Forget free-market fundamentals. What matters most to the capital markets now is whether the governments of the US and western Europe have the will and the wherewithal to save the global financial system from disaster yet again.
A healthy climate for the efficient allocation of capital, this is not.
By pledging to keep its benchmark interest rate near zero through at least mid-2013, the Federal Reserve succeeded (for a couple of hours) in propping up US stock markets after two days of gut-wrenching declines, especially in financial stocks. The news came a day after the European Central Bank embraced the role of savior by buying sovereign debt of Italy and Spain, sending yields on those countries’ bonds plunging and offering respite to financial institutions that hold them.

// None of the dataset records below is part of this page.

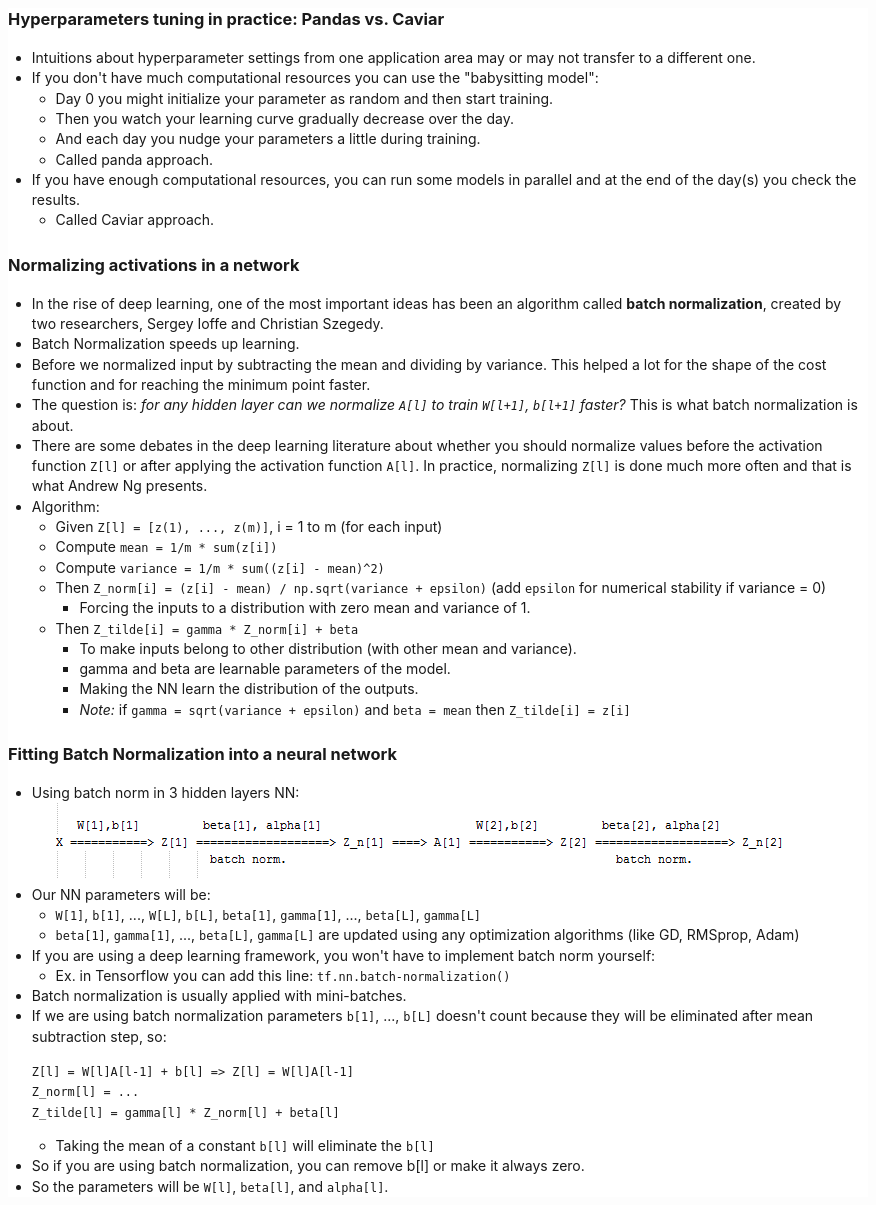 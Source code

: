 ### Hyperparameters tuning in practice: Pandas vs. Caviar 

- Intuitions about hyperparameter settings from one application area may or may not transfer to a different one.
- If you don't have much computational resources you can use the "babysitting model":
  - Day 0 you might initialize your parameter as random and then start training.
  - Then you watch your learning curve gradually decrease over the day.
  - And each day you nudge your parameters a little during training.
  - Called panda approach.
- If you have enough computational resources, you can run some models in parallel and at the end of the day(s) you check the results.
  - Called Caviar approach.

### Normalizing activations in a network

- In the rise of deep learning, one of the most important ideas has been an algorithm called **batch normalization**, created by two researchers, Sergey Ioffe and Christian Szegedy.
- Batch Normalization speeds up learning.
- Before we normalized input by subtracting the mean and dividing by variance. This helped a lot for the shape of the cost function and for reaching the minimum point faster.
- The question is: *for any hidden layer can we normalize `A[l]` to train `W[l+1]`, `b[l+1]` faster?* This is what batch normalization is about.
- There are some debates in the deep learning literature about whether you should normalize values before the activation function `Z[l]` or after applying the activation function `A[l]`. In practice, normalizing `Z[l]` is done much more often and that is what Andrew Ng presents.
- Algorithm:
  - Given `Z[l] = [z(1), ..., z(m)]`, i = 1 to m (for each input)
  - Compute `mean = 1/m * sum(z[i])`
  - Compute `variance = 1/m * sum((z[i] - mean)^2)`
  - Then `Z_norm[i] = (z[i] - mean) / np.sqrt(variance + epsilon)` (add `epsilon` for numerical stability if variance = 0)
    - Forcing the inputs to a distribution with zero mean and variance of 1.
  - Then `Z_tilde[i] = gamma * Z_norm[i] + beta`
    - To make inputs belong to other distribution (with other mean and variance).
    - gamma and beta are learnable parameters of the model.
    - Making the NN learn the distribution of the outputs.
    - _Note:_ if `gamma = sqrt(variance + epsilon)` and `beta = mean` then `Z_tilde[i] = z[i]`

### Fitting Batch Normalization into a neural network

- Using batch norm in 3 hidden layers NN:
    ![](Images/bn.png)
- Our NN parameters will be:
  - `W[1]`, `b[1]`, ..., `W[L]`, `b[L]`, `beta[1]`, `gamma[1]`, ..., `beta[L]`, `gamma[L]`
  - `beta[1]`, `gamma[1]`, ..., `beta[L]`, `gamma[L]` are updated using any optimization algorithms (like GD, RMSprop, Adam)
- If you are using a deep learning framework, you won't have to implement batch norm yourself:
  - Ex. in Tensorflow you can add this line: `tf.nn.batch-normalization()`
- Batch normalization is usually applied with mini-batches.
- If we are using batch normalization parameters `b[1]`, ..., `b[L]` doesn't count because they will be eliminated after mean subtraction step, so:
  ```
  Z[l] = W[l]A[l-1] + b[l] => Z[l] = W[l]A[l-1]
  Z_norm[l] = ...
  Z_tilde[l] = gamma[l] * Z_norm[l] + beta[l]
  ```
  - Taking the mean of a constant `b[l]` will eliminate the `b[l]`
- So if you are using batch normalization, you can remove b[l] or make it always zero.
- So the parameters will be `W[l]`, `beta[l]`, and `alpha[l]`. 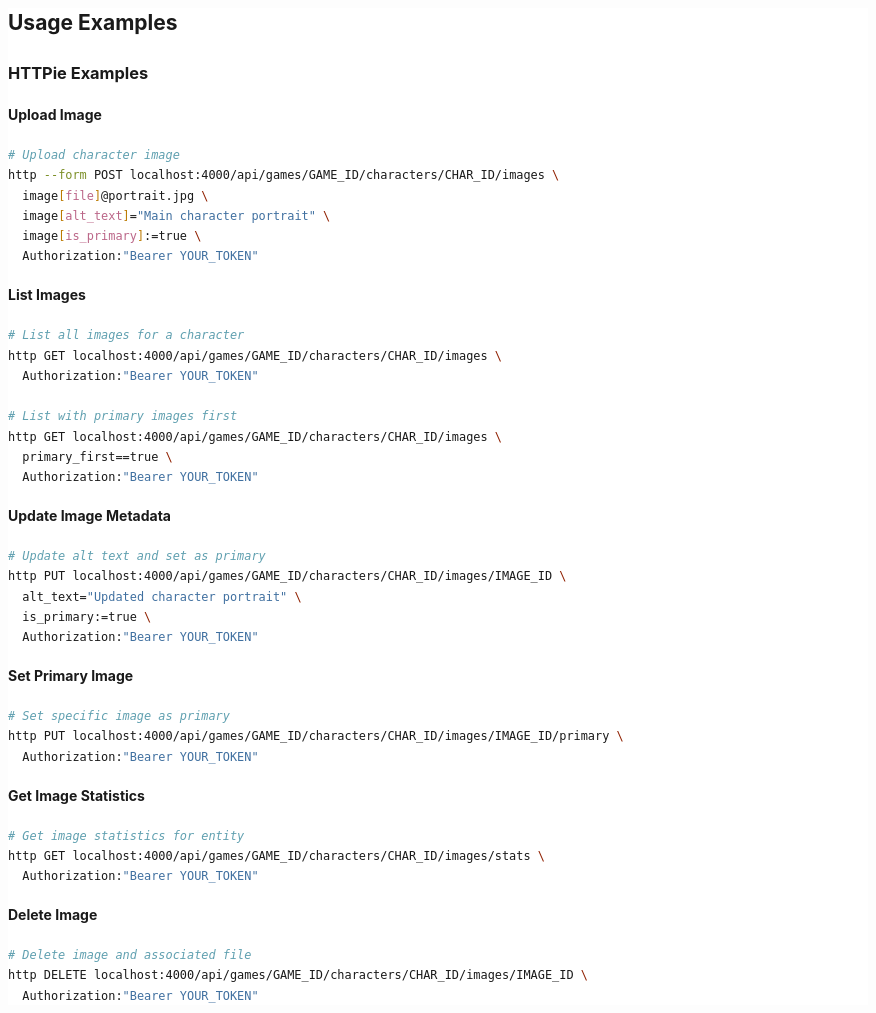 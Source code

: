 ## Usage Examples

### HTTPie Examples

#### Upload Image
```bash
# Upload character image
http --form POST localhost:4000/api/games/GAME_ID/characters/CHAR_ID/images \
  image[file]@portrait.jpg \
  image[alt_text]="Main character portrait" \
  image[is_primary]:=true \
  Authorization:"Bearer YOUR_TOKEN"
```

#### List Images
```bash
# List all images for a character
http GET localhost:4000/api/games/GAME_ID/characters/CHAR_ID/images \
  Authorization:"Bearer YOUR_TOKEN"

# List with primary images first
http GET localhost:4000/api/games/GAME_ID/characters/CHAR_ID/images \
  primary_first==true \
  Authorization:"Bearer YOUR_TOKEN"
```

#### Update Image Metadata
```bash
# Update alt text and set as primary
http PUT localhost:4000/api/games/GAME_ID/characters/CHAR_ID/images/IMAGE_ID \
  alt_text="Updated character portrait" \
  is_primary:=true \
  Authorization:"Bearer YOUR_TOKEN"
```

#### Set Primary Image
```bash
# Set specific image as primary
http PUT localhost:4000/api/games/GAME_ID/characters/CHAR_ID/images/IMAGE_ID/primary \
  Authorization:"Bearer YOUR_TOKEN"
```

#### Get Image Statistics
```bash
# Get image statistics for entity
http GET localhost:4000/api/games/GAME_ID/characters/CHAR_ID/images/stats \
  Authorization:"Bearer YOUR_TOKEN"
```

#### Delete Image
```bash
# Delete image and associated file
http DELETE localhost:4000/api/games/GAME_ID/characters/CHAR_ID/images/IMAGE_ID \
  Authorization:"Bearer YOUR_TOKEN"
```
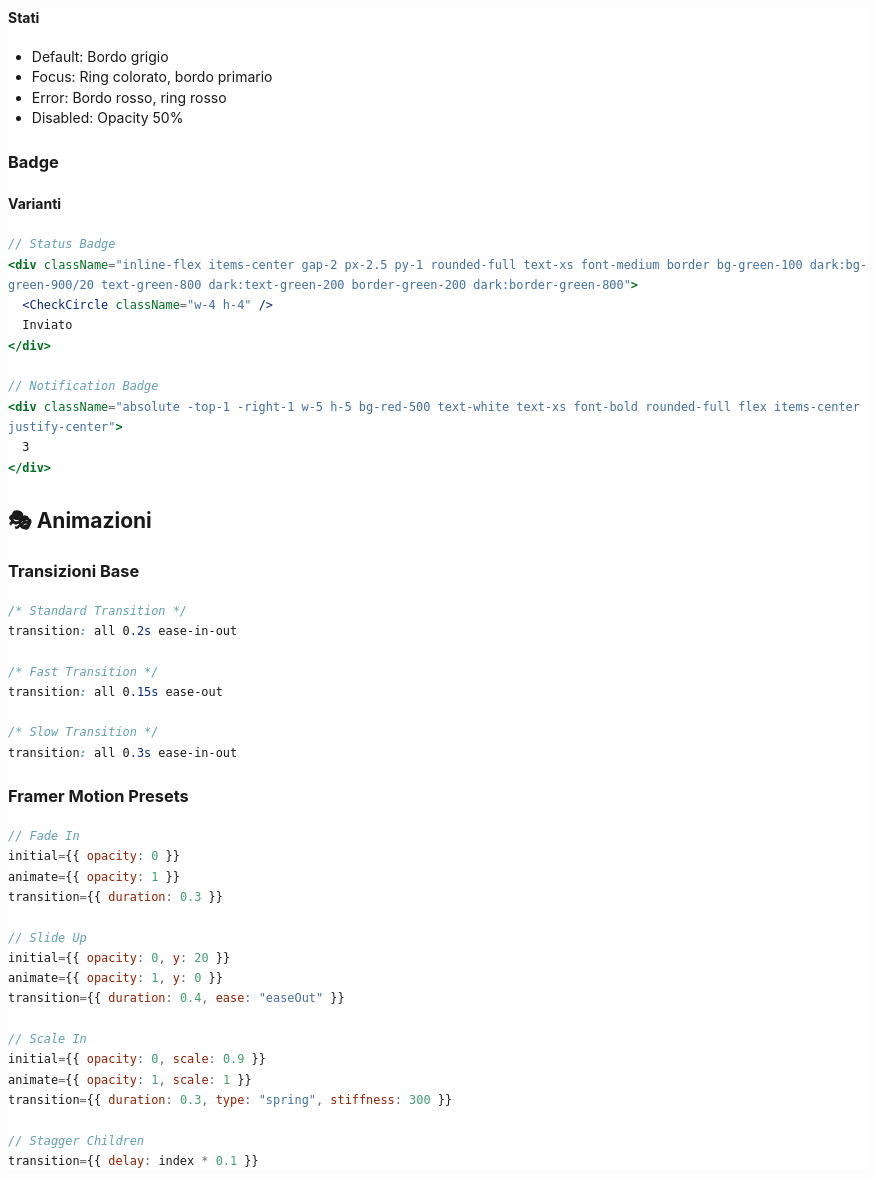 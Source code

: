 #### Stati
- Default: Bordo grigio
- Focus: Ring colorato, bordo primario
- Error: Bordo rosso, ring rosso
- Disabled: Opacity 50%

### Badge

#### Varianti
```jsx
// Status Badge
<div className="inline-flex items-center gap-2 px-2.5 py-1 rounded-full text-xs font-medium border bg-green-100 dark:bg-green-900/20 text-green-800 dark:text-green-200 border-green-200 dark:border-green-800">
  <CheckCircle className="w-4 h-4" />
  Inviato
</div>

// Notification Badge
<div className="absolute -top-1 -right-1 w-5 h-5 bg-red-500 text-white text-xs font-bold rounded-full flex items-center justify-center">
  3
</div>
```

## 🎭 Animazioni

### Transizioni Base
```css
/* Standard Transition */
transition: all 0.2s ease-in-out

/* Fast Transition */
transition: all 0.15s ease-out

/* Slow Transition */
transition: all 0.3s ease-in-out
```

### Framer Motion Presets

```jsx
// Fade In
initial={{ opacity: 0 }}
animate={{ opacity: 1 }}
transition={{ duration: 0.3 }}

// Slide Up
initial={{ opacity: 0, y: 20 }}
animate={{ opacity: 1, y: 0 }}
transition={{ duration: 0.4, ease: "easeOut" }}

// Scale In
initial={{ opacity: 0, scale: 0.9 }}
animate={{ opacity: 1, scale: 1 }}
transition={{ duration: 0.3, type: "spring", stiffness: 300 }}

// Stagger Children
transition={{ delay: index * 0.1 }}
```
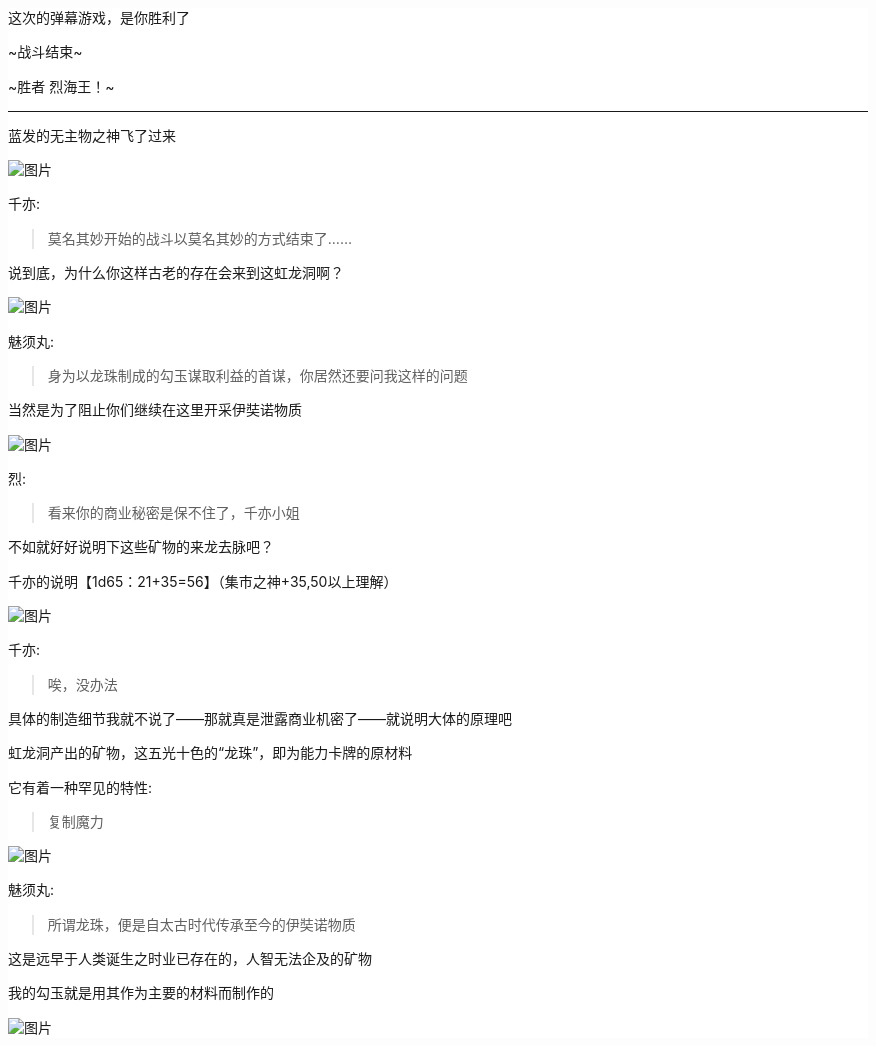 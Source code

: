 这次的弹幕游戏，是你胜利了



~战斗结束~

~胜者 烈海王！~

----



蓝发的无主物之神飞了过来

![图片](http://tiebapic.baidu.com/forum/w%3D580/sign=67d77651862397ddd679980c6983b216/9f13d543ad4bd113711ff8844dafa40f4afb053f.jpg)

千亦:
> 莫名其妙开始的战斗以莫名其妙的方式结束了……

说到底，为什么你这样古老的存在会来到这虹龙洞啊？

![图片](http://tiebapic.baidu.com/forum/w%3D580/sign=9ac1dd2e49df8db1bc2e7c6c3922dddb/fe8748086e061d95ccdaeb8e6cf40ad163d9ca6b.jpg)

魅须丸:
> 身为以龙珠制成的勾玉谋取利益的首谋，你居然还要问我这样的问题

当然是为了阻止你们继续在这里开采伊奘诺物质

![图片](http://tiebapic.baidu.com/forum/w%3D580/sign=d09cde6f5cfbfbeddc59367748f1f78e/662bcfef76094b36269c54bdb4cc7cd98c109dde.jpg)

烈:
> 看来你的商业秘密是保不住了，千亦小姐

不如就好好说明下这些矿物的来龙去脉吧？

千亦的说明【1d65：21+35=56】（集市之神+35,50以上理解）

![图片](http://tiebapic.baidu.com/forum/w%3D580/sign=0a9c2c5eab3eb13544c7b7b3961fa8cb/a085958fa0ec08fadbab13114eee3d6d54fbda67.jpg)

千亦:
> 唉，没办法

具体的制造细节我就不说了——那就真是泄露商业机密了——就说明大体的原理吧

虹龙洞产出的矿物，这五光十色的“龙珠”，即为能力卡牌的原材料

它有着一种罕见的特性:
> 复制魔力

![图片](http://tiebapic.baidu.com/forum/w%3D580/sign=0a8e5a9da751f819f1250342eab54a76/c76972c6a7efce1bae8a147cb851f3deb58f656d.jpg)

魅须丸:
> 所谓龙珠，便是自太古时代传承至今的伊奘诺物质

这是远早于人类诞生之时业已存在的，人智无法企及的矿物

我的勾玉就是用其作为主要的材料而制作的



![图片](http://tiebapic.baidu.com/forum/w%3D580/sign=60f69e926bd98d1076d40c39113fb807/2eb70e55b319ebc4f96e7ef79526cffc1f1716cb.jpg)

The notion that the world’s governments won’t permit an economic meltdown seemed to be operative, less than two weeks after the US Congress threatened to torch the nation’s full faith and credit. Then on Wednesday the equities markets fell out of bed again. The open question is how long investor confidence in the policy makers’ powers can last.
This has added relevance in light of one of the developments that sent Bank of America Corp. (BAC)’s stock down 20 percent Aug. 8 -- the news that American International Group Inc. (AIG) had accused the company of securities fraud in a lawsuit seeking more than $10bn. Naturally the question arises: Didn’t AIG consult with anyone at the Treasury Department, which owns 76.7 percent of AIG, about whether to fire this market- sinking torpedo at a too-big-to-fail bank so soon after Standard & Poor’s downgraded the US credit rating?
It would seem not. A Treasury spokesman, Mark Paustenbach, said: “As per our stated principles, Treasury does not interfere with the day-to-day management of the company.” Just when you think the government might have matters under control, we find out it can’t even keep a bailed-out company it controls from trying to blow up Bank of America, which itself needed federal bailout money to stay afloat.
One thing that’s certain is that investors aren’t feeling very good about large financial institutions’ balance sheets. As of on Wednesday, there were 186 US-based financial-services companies trading for less than 60 percent of their book value, or common shareholder equity, including Bank of America, Citigroup Inc, Morgan Stanley, AIG and SunTrust Banks Inc. Together they had a stock-market value of $300.5bn, compared with $686.4bn of book value, according to data compiled by Bloomberg.
When I ran the same stock screen for a June 2008 column, a few months before the financial crisis reached full flower, it turned up 168 companies with a combined $120.3bn market value and a book value of $270.3bn. The way the credit crunch was playing out then, market declines were begetting writedowns, leading to more market declines and then more writedowns. A year later the cycle broke, thanks to unprecedented government intervention. The largest US banks were reporting quarterly profits again.
Like a Slinky walking down a flight of stairs, though, all it may take is the slightest push for inertial energy to set the writedown cycle in motion again. For instance: Bank of America, at 33 percent of book value, finished on Wednesday with a $68.6bn market capitalisation. That’s less than the $71.1bn of goodwill on its June 30 balance sheet. (Goodwill, which isn’t a saleable asset, is the ledger entry a company records when it pays a premium price to buy another).
So, Bank of America would have us believe the goodwill by itself was more valuable than what the market says the entire company is now worth. Investors don’t buy that. They see a company that needs to raise fresh capital, judging by the discount to book value, in spite of the company’s claims it doesn’t need to. The more the stock price falls, the more shares Bank of America would need to issue to appease the markets, leading to fears of even more share dilution.
The same story is playing out in Europe, driven by the sovereign-debt crisis. The 32 companies in the Euro Stoxx Banks Index on Wednesday had a stock-market value of €313.2bn ($444bn) and a combined book value of €620.5bn. France’s Credit Agricole SA (ACA), the index’s third-largest bank by assets, trades for just 34 percent of book.
Two years ago the central planners convinced investors that the biggest surviving financial institutions would be able to earn their way back to health, in part through low interest rates and taxpayer support. The pressing question soon may be whether there is enough money on the planet to save the system as we know it, and if so, how much longer it will be before a crisis comes along that finally swamps the ability of governments to contain it.
One-hit wonders such as Fed-induced stock-market rallies can induce euphoria momentarily. They don’t fix the big problem.
(Jonathan Weil is a Bloomberg View columnist. The opinions expressed are his own.)